Interested in minuet EPUB intricacies? Good, you are in for a treat!
One of the steps I mentioned for going from EPUB2 to EPUB3 is removing the toc.ncx file. This is actually a some what involved step (that is probably unnecessary) so I thought I would expand on it a bit. It also gives you a chance to poke around EPUB innards…
The NCX, i.e. “Navigation Center eXtended” was a feature to enhance navigation and accessibility based on the DAISY/NISO Standard. It was a required Spine element in EPUB2. However, the EPUB 3.0.1 spec that tells you the NCX is Superseded. Instead you are required to include an EPUB Navigation Document (i.e. nav.xhtml) that makes use of the HTML5 nav element. Basically you need to set up a <nav>, with <ol> inside, with <li> that have <a> relative links to parts of the ebook.

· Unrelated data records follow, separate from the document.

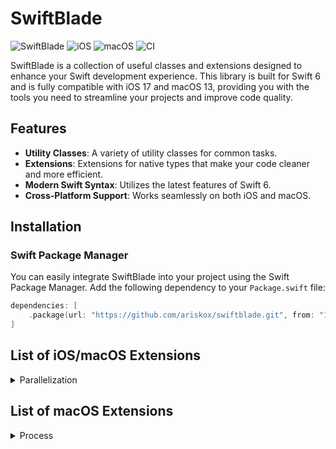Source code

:# SwiftBlade

![SwiftBlade](https://img.shields.io/badge/Swift-6.0-orange.svg) ![iOS](https://img.shields.io/badge/iOS-17.0-blue.svg) ![macOS](https://img.shields.io/badge/macOS-13.0-blue.svg) ![CI](https://github.com/ariskox/swiftblade/actions/workflows/swift.yml/badge.svg?branch=main)


SwiftBlade is a collection of useful classes and extensions designed to enhance your Swift development experience. This library is built for Swift 6 and is fully compatible with iOS 17 and macOS 13, providing you with the tools you need to streamline your projects and improve code quality.

## Features

- **Utility Classes**: A variety of utility classes for common tasks.
- **Extensions**: Extensions for native types that make your code cleaner and more efficient.
- **Modern Swift Syntax**: Utilizes the latest features of Swift 6.
- **Cross-Platform Support**: Works seamlessly on both iOS and macOS.

## Installation

### Swift Package Manager

You can easily integrate SwiftBlade into your project using the Swift Package Manager. Add the following dependency to your `Package.swift` file:

```swift
dependencies: [
    .package(url: "https://github.com/ariskox/swiftblade.git", from: "1.0.0")
]
```

## List of iOS/macOS Extensions

<details>
<summary>Parallelization</summary>
</br>
<ul>
<li><a href="https://github.com/ariskox/SwiftBlade/blob/main/Sources/SwiftBlade/common/ParallelProcessor/ParallelProcessor.swift"><code>Parallelization of tasks</code></a></li>
</ul>
</details>

## List of macOS Extensions

<details>
<summary>Process</summary>
</br>
<ul>
<li><a href="https://github.com/ariskox/SwiftBlade/blob/main/Sources/SwiftBlade/macOS/Process%2BRunAsync.swift"><code>Process extensions</code></a></li>
</ul>
</details>

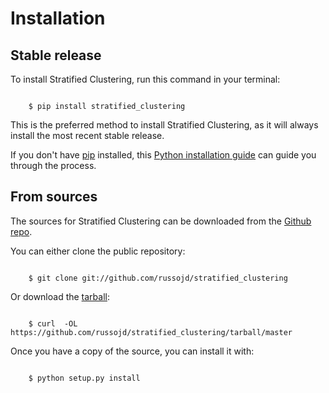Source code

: # Installation


## Stable release

To install Stratified Clustering, run this command in your terminal:

```batch

    $ pip install stratified_clustering
```

This is the preferred method to install Stratified Clustering, as it will always
install the most recent stable release.

If you don't have [pip](https://pip.pypa.io) installed, this 
[Python installation guide](http://docs.python-guide.org/en/latest/starting/installation/) 
can guide you through the process.


## From sources

The sources for Stratified Clustering can be downloaded from the 
[Github repo](https://github.com/russojd/stratified_clustering).

You can either clone the public repository:

```batch

    $ git clone git://github.com/russojd/stratified_clustering
```

Or download the [tarball](https://github.com/russojd/stratified_clustering/tarball/master):

```batch

    $ curl  -OL https://github.com/russojd/stratified_clustering/tarball/master
```

Once you have a copy of the source, you can install it with:

```batch

    $ python setup.py install
```
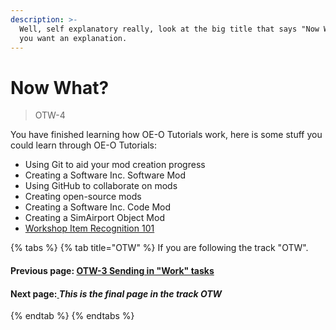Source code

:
 ```yaml
---
description: >-
  Well, self explanatory really, look at the big title that says "Now What?" if
  you want an explanation.
---
```


# Now What?

> OTW-4

You have finished learning how OE-O Tutorials work, here is some stuff you could learn through OE-O Tutorials:

* Using Git to aid your mod creation progress
* Creating a Software Inc. Software Mod
* Using GitHub to collaborate on mods
* Creating open-source mods
* Creating a Software Inc. Code Mod
* Creating a SimAirport Object Mod
* [Workshop Item Recognition 101](../wim/wim-1.md)



{% tabs %}
{% tab title="OTW" %}
If you are following the track "OTW".

#### Previous page: [OTW-3 Sending in "Work" tasks](otw-3.md)

#### Next page:[ ](otw-2.md)_This is the final page in the track OTW_
{% endtab %}
{% endtabs %}

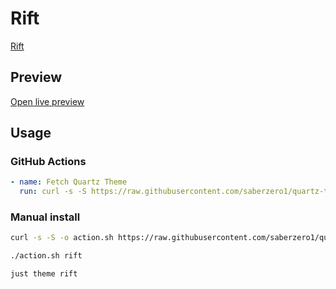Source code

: # Rift

[Rift](https://github.com/NoahBoos)

## Preview

[Open live preview](https://quartz-themes.github.io/rift/)

## Usage

### GitHub Actions

```yaml
- name: Fetch Quartz Theme
  run: curl -s -S https://raw.githubusercontent.com/saberzero1/quartz-themes/master/action.sh | bash -s -- rift
```

### Manual install

```bash
curl -s -S -o action.sh https://raw.githubusercontent.com/saberzero1/quartz-themes/master/action.sh

./action.sh rift
```

```bash
just theme rift
```

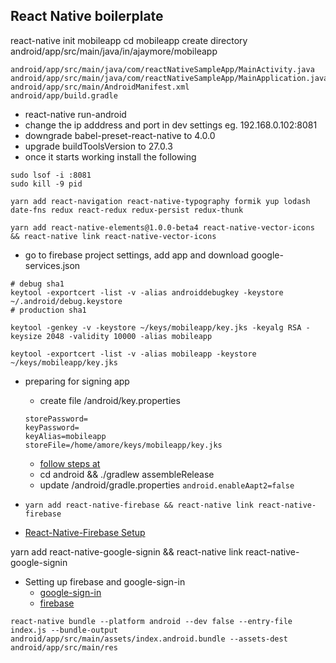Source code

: ## React Native boilerplate

react-native init mobileapp
cd mobileapp
create directory android/app/src/main/java/in/ajaymore/mobileapp

```
android/app/src/main/java/com/reactNativeSampleApp/MainActivity.java
android/app/src/main/java/com/reactNativeSampleApp/MainApplication.java
android/app/src/main/AndroidManifest.xml
android/app/build.gradle
```

* react-native run-android
* change the ip adddress and port in dev settings eg. 192.168.0.102:8081
* downgrade babel-preset-react-native to 4.0.0
* upgrade buildToolsVersion to 27.0.3
* once it starts working install the following

```
sudo lsof -i :8081
sudo kill -9 pid
```

```
yarn add react-navigation react-native-typography formik yup lodash date-fns redux react-redux redux-persist redux-thunk

yarn add react-native-elements@1.0.0-beta4 react-native-vector-icons && react-native link react-native-vector-icons
```

* go to firebase project settings, add app and download google-services.json

```
# debug sha1
keytool -exportcert -list -v -alias androiddebugkey -keystore ~/.android/debug.keystore
# production sha1

keytool -genkey -v -keystore ~/keys/mobileapp/key.jks -keyalg RSA -keysize 2048 -validity 10000 -alias mobileapp

keytool -exportcert -list -v -alias mobileapp -keystore ~/keys/mobileapp/key.jks
```

* preparing for signing app

  * create file <app dir>/android/key.properties

  ```
  storePassword=
  keyPassword=
  keyAlias=mobileapp
  storeFile=/home/amore/keys/mobileapp/key.jks
  ```

  * [follow steps at](https://flutter.io/android-release/)
  * cd android && ./gradlew assembleRelease
  * update <app dir>/android/gradle.properties `android.enableAapt2=false`

* `yarn add react-native-firebase && react-native link react-native-firebase`
* [React-Native-Firebase Setup](https://rnfirebase.io/docs/v4.0.x/installation/android)

yarn add react-native-google-signin && react-native link react-native-google-signin

* Setting up firebase and google-sign-in
  * [google-sign-in](https://github.com/devfd/react-native-google-signin/blob/master/android-guide.md)
  * [firebase]()

```
react-native bundle --platform android --dev false --entry-file index.js --bundle-output android/app/src/main/assets/index.android.bundle --assets-dest android/app/src/main/res
```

Since this file is a valid HTML document, it can be easily rendered by the reading device. Thus the new navigation file can serve both as a human and machine readable TOC. You can write the table of contents once in <nav>, use it at the beginning of the book (for people) and for the device to understand the reading order of the digital files to provide extended navigation.
So in EPUB3 you need a Nav doc, but do you need to get rid of NCX? No, not really… NCX Superseded says that we “MAY” include the NCX since it will not interfere with anything, “but EPUB 3 Reading Systems must ignore the NCX.” I.e. older devices will keep looking for NCX, but newer ones will definitely not.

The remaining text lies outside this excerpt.